ボストンの想い出

 もう二十年も前になってしまいましたので、本当にインパクトの強かったことしか残っていませんが、私にとって潮田益子先生から指導を受けられたことが何よりでした。私費留学でプライベートレッスンだったため、お金もたくさん持っていないことを話しましたら、しばらく考えられてから「失礼でなかったら、レッスンを週1回するのに、うちの子のベビーシッターに週1回来て下さらないかしら」とおっしゃって下さったのです。信じられない親切なお話で、それから週に2回先生のお宅に伺うことになりました。先生はニューイングランド・コンサーバトリーで教授をなさっていらしたので、マスタークラスがある時には、それにも参加させて下さいました。得難い経験をたくさんしました。

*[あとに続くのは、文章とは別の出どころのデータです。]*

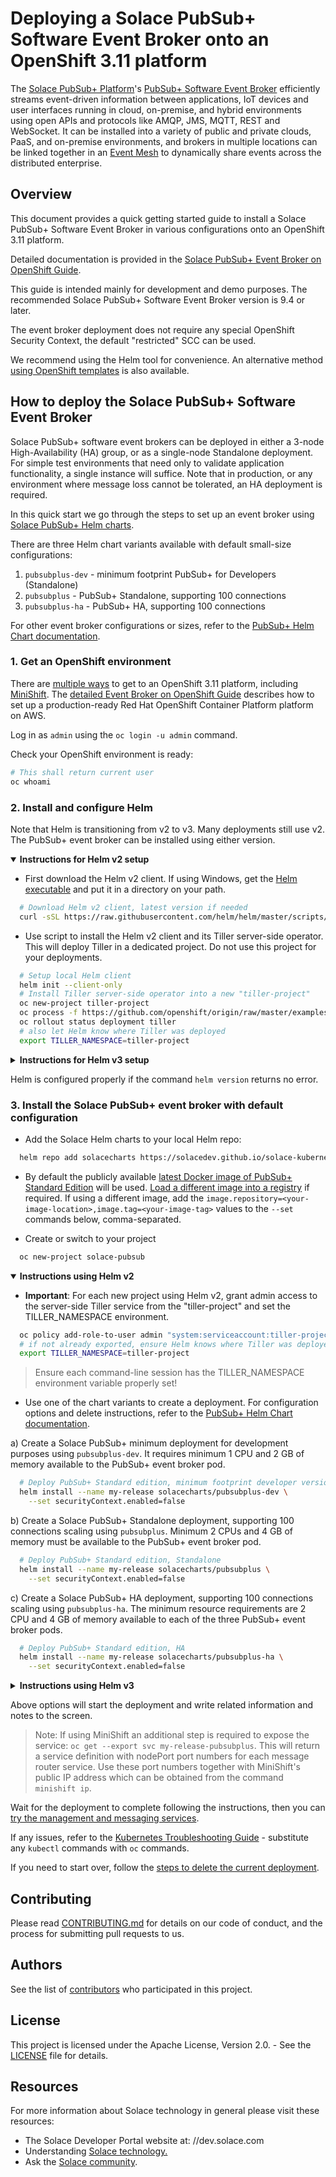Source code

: # Deploying a Solace PubSub+ Software Event Broker onto an OpenShift 3.11 platform

The [Solace PubSub+ Platform](https://solace.com/products/platform/)'s [PubSub+ Software Event Broker](https://solace.com/products/event-broker/software/) efficiently streams event-driven information between applications, IoT devices and user interfaces running in cloud, on-premise, and hybrid environments using open APIs and protocols like AMQP, JMS, MQTT, REST and WebSocket. It can be installed into a variety of public and private clouds, PaaS, and on-premise environments, and brokers in multiple locations can be linked together in an [Event Mesh](https://solace.com/what-is-an-event-mesh/) to dynamically share events across the distributed enterprise.

## Overview

This document provides a quick getting started guide to install a Solace PubSub+ Software Event Broker in various configurations onto an OpenShift 3.11 platform.

Detailed documentation is provided in the [Solace PubSub+ Event Broker on OpenShift Guide](/docs/PubSubPlusOpenShiftDeployment.md).

This guide is intended mainly for development and demo purposes. The recommended Solace PubSub+ Software Event Broker version is 9.4 or later.

The event broker deployment does not require any special OpenShift Security Context, the default "restricted" SCC can be used.

We recommend using the Helm tool for convenience. An alternative method [using OpenShift templates](/docs/PubSubPlusOpenShiftDeployment.md#step-6-option-2-deploy-the-event-broker-using-the-openshift-templates-included-in-this-project) is also available.

## How to deploy the Solace PubSub+ Software Event Broker

Solace PubSub+ software event brokers can be deployed in either a 3-node High-Availability (HA) group, or as a single-node Standalone deployment. For simple test environments that need only to validate application functionality, a single instance will suffice. Note that in production, or any environment where message loss cannot be tolerated, an HA deployment is required.

In this quick start we go through the steps to set up an event broker using [Solace PubSub+ Helm charts](//hub.helm.sh/charts/solace).

There are three Helm chart variants available with default small-size configurations:
1.	`pubsubplus-dev` - minimum footprint PubSub+ for Developers (Standalone)
2.	`pubsubplus` - PubSub+ Standalone, supporting 100 connections
3.	`pubsubplus-ha` - PubSub+ HA, supporting 100 connections

For other event broker configurations or sizes, refer to the [PubSub+ Helm Chart documentation](/pubsubplus/README.md).

### 1. Get an OpenShift environment

There are [multiple ways](https://docs.openshift.com/index.html ) to get to an OpenShift 3.11 platform, including [MiniShift](https://github.com/minishift/minishift#welcome-to-minishift ). The [detailed Event Broker on OpenShift Guide](/docs/PubSubPlusOpenShiftDeployment.md#step-1-optional--aws-deploy-openshift-container-platform-onto-aws-using-the-redhat-openshift-aws-quickstart-project) describes how to set up a production-ready Red Hat OpenShift Container Platform platform on AWS.

Log in as `admin` using the `oc login -u admin` command. 

Check your OpenShift environment is ready:
```bash
# This shall return current user
oc whoami
```

### 2. Install and configure Helm

Note that Helm is transitioning from v2 to v3. Many deployments still use v2. The PubSub+ event broker can be installed using either version.

<details open=true><summary><b>Instructions for Helm v2 setup</b></summary>
<p>

- First download the Helm v2 client. If using Windows, get the [Helm executable](https://storage.googleapis.com/kubernetes-helm/helm-v2.16.0-windows-amd64.zip ) and put it in a directory on your path.
```bash
  # Download Helm v2 client, latest version if needed
  curl -sSL https://raw.githubusercontent.com/helm/helm/master/scripts/get | bash
```

- Use script to install the Helm v2 client and its Tiller server-side operator. This will deploy Tiller in a dedicated project. Do not use this project for your deployments.
```bash
  # Setup local Helm client
  helm init --client-only
  # Install Tiller server-side operator into a new "tiller-project"
  oc new-project tiller-project
  oc process -f https://github.com/openshift/origin/raw/master/examples/helm/tiller-template.yaml -p TILLER_NAMESPACE="tiller-project" -p HELM_VERSION=v2.16.0 | oc create -f -
  oc rollout status deployment tiller
  # also let Helm know where Tiller was deployed
  export TILLER_NAMESPACE=tiller-project
```

</p>
</details>

<details><summary><b>Instructions for Helm v3 setup</b></summary>
<p>

- Use the [instructions from Helm](//github.com/helm/helm#install) or if using Linux simply run:
```bash
  curl https://raw.githubusercontent.com/helm/helm/master/scripts/get-helm-3 | bash
```
</p>
</details>

Helm is configured properly if the command `helm version` returns no error.


### 3. Install the Solace PubSub+ event broker with default configuration

- Add the Solace Helm charts to your local Helm repo:
```bash
  helm repo add solacecharts https://solacedev.github.io/solace-kubernetes-quickstart/helm-charts
```

- By default the publicly available [latest Docker image of PubSub+ Standard Edition](https://hub.Docker.com/r/solace/solace-pubsub-standard/tags/) will be used. [Load a different image into a registry](/docs/PubSubPlusOpenShiftDeployment.md#step-5-optional-load-the-event-broker-docker-image-to-your-docker-registry) if required. If using a different image, add the `image.repository=<your-image-location>,image.tag=<your-image-tag>` values to the `--set` commands below, comma-separated.

- Create or switch to your project
```bash
  oc new-project solace-pubsub
```

<details open=true><summary><b>Instructions using Helm v2</b></summary>
<p>

- **Important**: For each new project using Helm v2, grant admin access to the server-side Tiller service from the "tiller-project" and set the TILLER_NAMESPACE environment.
```bash
  oc policy add-role-to-user admin "system:serviceaccount:tiller-project:tiller"
  # if not already exported, ensure Helm knows where Tiller was deployed
  export TILLER_NAMESPACE=tiller-project
```
> Ensure each command-line session has the TILLER_NAMESPACE environment variable properly set!

- Use one of the chart variants to create a deployment. For configuration options and delete instructions, refer to the [PubSub+ Helm Chart documentation](https://github.com/SolaceDev/solace-kubernetes-quickstart/tree/HelmReorg/pubsubplus).

a) Create a Solace PubSub+ minimum deployment for development purposes using `pubsubplus-dev`. It requires minimum 1 CPU and 2 GB of memory available to the PubSub+ event broker pod.
```bash
  # Deploy PubSub+ Standard edition, minimum footprint developer version
  helm install --name my-release solacecharts/pubsubplus-dev \
    --set securityContext.enabled=false
```

b) Create a Solace PubSub+ Standalone deployment, supporting 100 connections scaling using `pubsubplus`. Minimum 2 CPUs and 4 GB of memory must be available to the PubSub+ event broker pod.
```bash
  # Deploy PubSub+ Standard edition, Standalone
  helm install --name my-release solacecharts/pubsubplus \
    --set securityContext.enabled=false
```

c) Create a Solace PubSub+ HA deployment, supporting 100 connections scaling using `pubsubplus-ha`. The minimum resource requirements are 2 CPU and 4 GB of memory available to each of the three PubSub+ event broker pods.
```bash
  # Deploy PubSub+ Standard edition, HA
  helm install --name my-release solacecharts/pubsubplus-ha \
    --set securityContext.enabled=false
```
</p>
</details>

<details><summary><b>Instructions using Helm v3</b></summary>
<p>

- Use one of the chart variants to create a deployment. For configuration options and delete instructions, refer to the [PubSub+ Helm Chart documentation](https://github.com/SolaceDev/solace-kubernetes-quickstart/tree/HelmReorg/pubsubplus).

a) Create a Solace PubSub+ minimum deployment for development purposes using `pubsubplus-dev`. It requires minimum 1 CPU and 2 GB of memory available to the PubSub+ event broker pod.
```bash
  # Deploy PubSub+ Standard edition, minimum footprint developer version
  helm install my-release solacecharts/pubsubplus-dev \
    --set securityContext.enabled=false
```

b) Create a Solace PubSub+ Standalone deployment, supporting 100 connections scaling using `pubsubplus`. Minimum 2 CPUs and 4 GB of memory must be available to the PubSub+ event broker pod.
```bash
  # Deploy PubSub+ Standard edition, Standalone
  helm install my-release solacecharts/pubsubplus \
    --set securityContext.enabled=false
```

c) Create a Solace PubSub+ HA deployment, supporting 100 connections scaling using `pubsubplus-ha`. The minimum resource requirements are 2 CPU and 4 GB of memory available to each of the three PubSub+ event broker pods.
```bash
  # Deploy PubSub+ Standard edition, HA
  helm install my-release solacecharts/pubsubplus-ha \
    --set securityContext.enabled=false
```
</p>
</details>

Above options will start the deployment and write related information and notes to the screen.

> Note: If using MiniShift an additional step is required to expose the service: `oc get --export svc my-release-pubsubplus`. This will return a service definition with nodePort port numbers for each message router service. Use these port numbers together with MiniShift's public IP address which can be obtained from the command `minishift ip`.

Wait for the deployment to complete following the instructions, then you can [try the management and messaging services](docs/PubSubPlusK8SDeployment.md#validating-the-deployment).

If any issues, refer to the [Kubernetes Troubleshooting Guide](https://github.com/SolaceDev/solace-kubernetes-quickstart/blob/HelmReorg/docs/PubSubPlusK8SDeployment.md#troubleshooting) - substitute any `kubectl` commands with `oc` commands.

If you need to start over, follow the [steps to delete the current deployment](/docs/PubSubPlusOpenShiftDeployment.md#deleting-the-pubsub-event-broker-deployment).


## Contributing

Please read [CONTRIBUTING.md](CONTRIBUTING.md) for details on our code of conduct, and the process for submitting pull requests to us.

## Authors

See the list of [contributors](//github.com/SolaceProducts/solace-kubernetes-quickstart/graphs/contributors) who participated in this project.

## License

This project is licensed under the Apache License, Version 2.0. - See the [LICENSE](LICENSE) file for details.

## Resources

For more information about Solace technology in general please visit these resources:

- The Solace Developer Portal website at: //dev.solace.com
- Understanding [Solace technology.](//dev.solace.com/tech/)
- Ask the [Solace community](//dev.solace.com/community/).
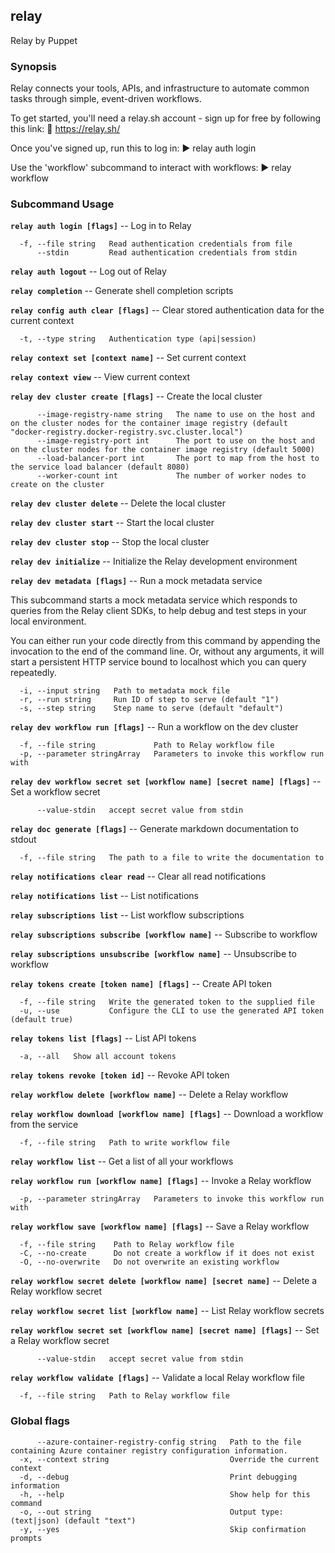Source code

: ## relay

Relay by Puppet

### Synopsis

Relay connects your tools, APIs, and infrastructure
to automate common tasks through simple, event-driven workflows.

To get started, you'll need a relay.sh account - sign up for free
by following this link: 🔗 https://relay.sh/

Once you've signed up, run this to log in:
▶️   relay auth login

Use the 'workflow' subcommand to interact with workflows:
▶️   relay workflow


### Subcommand Usage

**`relay auth login [flags]`** -- Log in to Relay
```
  -f, --file string   Read authentication credentials from file
      --stdin         Read authentication credentials from stdin
```

**`relay auth logout`** -- Log out of Relay

**`relay completion`** -- Generate shell completion scripts

**`relay config auth clear [flags]`** -- Clear stored authentication data for the current context
```
  -t, --type string   Authentication type (api|session)
```

**`relay context set [context name]`** -- Set current context

**`relay context view`** -- View current context

**`relay dev cluster create [flags]`** -- Create the local cluster
```
      --image-registry-name string   The name to use on the host and on the cluster nodes for the container image registry (default "docker-registry.docker-registry.svc.cluster.local")
      --image-registry-port int      The port to use on the host and on the cluster nodes for the container image registry (default 5000)
      --load-balancer-port int       The port to map from the host to the service load balancer (default 8080)
      --worker-count int             The number of worker nodes to create on the cluster
```

**`relay dev cluster delete`** -- Delete the local cluster

**`relay dev cluster start`** -- Start the local cluster

**`relay dev cluster stop`** -- Stop the local cluster

**`relay dev initialize`** -- Initialize the Relay development environment

**`relay dev metadata [flags]`** -- Run a mock metadata service
  
This subcommand starts a mock metadata service which
responds to queries from the Relay client SDKs, to help debug
and test steps in your local environment.

You can either run your code directly from this command by appending the
invocation to the end of the command line. Or, without any arguments,
it will start a persistent HTTP service bound to localhost which
you can query repeatedly.
```
  -i, --input string   Path to metadata mock file
  -r, --run string     Run ID of step to serve (default "1")
  -s, --step string    Step name to serve (default "default")
```

**`relay dev workflow run [flags]`** -- Run a workflow on the dev cluster
```
  -f, --file string             Path to Relay workflow file
  -p, --parameter stringArray   Parameters to invoke this workflow run with
```

**`relay dev workflow secret set [workflow name] [secret name] [flags]`** -- Set a workflow secret
```
      --value-stdin   accept secret value from stdin
```

**`relay doc generate [flags]`** -- Generate markdown documentation to stdout
```
  -f, --file string   The path to a file to write the documentation to
```

**`relay notifications clear read`** -- Clear all read notifications

**`relay notifications list`** -- List notifications

**`relay subscriptions list`** -- List workflow subscriptions

**`relay subscriptions subscribe [workflow name]`** -- Subscribe to workflow

**`relay subscriptions unsubscribe [workflow name]`** -- Unsubscribe to workflow

**`relay tokens create [token name] [flags]`** -- Create API token
```
  -f, --file string   Write the generated token to the supplied file
  -u, --use           Configure the CLI to use the generated API token (default true)
```

**`relay tokens list [flags]`** -- List API tokens
```
  -a, --all   Show all account tokens
```

**`relay tokens revoke [token id]`** -- Revoke API token

**`relay workflow delete [workflow name]`** -- Delete a Relay workflow

**`relay workflow download [workflow name] [flags]`** -- Download a workflow from the service
```
  -f, --file string   Path to write workflow file
```

**`relay workflow list`** -- Get a list of all your workflows

**`relay workflow run [workflow name] [flags]`** -- Invoke a Relay workflow
```
  -p, --parameter stringArray   Parameters to invoke this workflow run with
```

**`relay workflow save [workflow name] [flags]`** -- Save a Relay workflow
```
  -f, --file string    Path to Relay workflow file
  -C, --no-create      Do not create a workflow if it does not exist
  -O, --no-overwrite   Do not overwrite an existing workflow
```

**`relay workflow secret delete [workflow name] [secret name]`** -- Delete a Relay workflow secret

**`relay workflow secret list [workflow name]`** -- List Relay workflow secrets

**`relay workflow secret set [workflow name] [secret name] [flags]`** -- Set a Relay workflow secret
```
      --value-stdin   accept secret value from stdin
```

**`relay workflow validate [flags]`** -- Validate a local Relay workflow file
```
  -f, --file string   Path to Relay workflow file
```

### Global flags
```
      --azure-container-registry-config string   Path to the file containing Azure container registry configuration information.
  -x, --context string                           Override the current context
  -d, --debug                                    Print debugging information
  -h, --help                                     Show help for this command
  -o, --out string                               Output type: (text|json) (default "text")
  -y, --yes                                      Skip confirmation prompts

```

 ボストンマラソンで、瀬古選手が1位でゴールに入るのも見ることが出来まして、伴奏をお願いしていました杉野和世さん(旧姓鳥居さん)のお母さまが彼女の卒演のためいらしていたのですが、一緒に観戦して大声で応援したのを今でもはっきり覚えています。

 ボストン交響楽団の定期会員になって1年間聴きましたら、どうしてもタングルウッド音楽祭にも参加したくなりましたので、二人の音楽家の推薦状が必要ということで、潮田先生と小澤さんにお願いしまして、オーディションを受けました。良いフェローシップを取ることができて参加費、寮費は払わなくて済みましたので大変助かりました。

 それまで日本人の先生のプライベートレッスンだったので、ほとんど英語を必要としていませんでしたから全然上達しなかったのですが、この二ヶ月でむりやり話さなくてはならなくなったため、少しはわかるようになりました。今外国人の指揮者がいらした時に何となくですが ついていけるのは(あくまでも何となくです)、それが多少とも残っているからかと思います。

タングルウッドでは音楽三昧の毎日でした。オーケストラと室内楽、ボストン交響楽団の演奏会と、遊ぶ暇もありません。まわりには何もないのでかえって良かったのかもしれません。ベルクがコンチェルトを捧げたクラスナー氏のレッスンも受けることができました。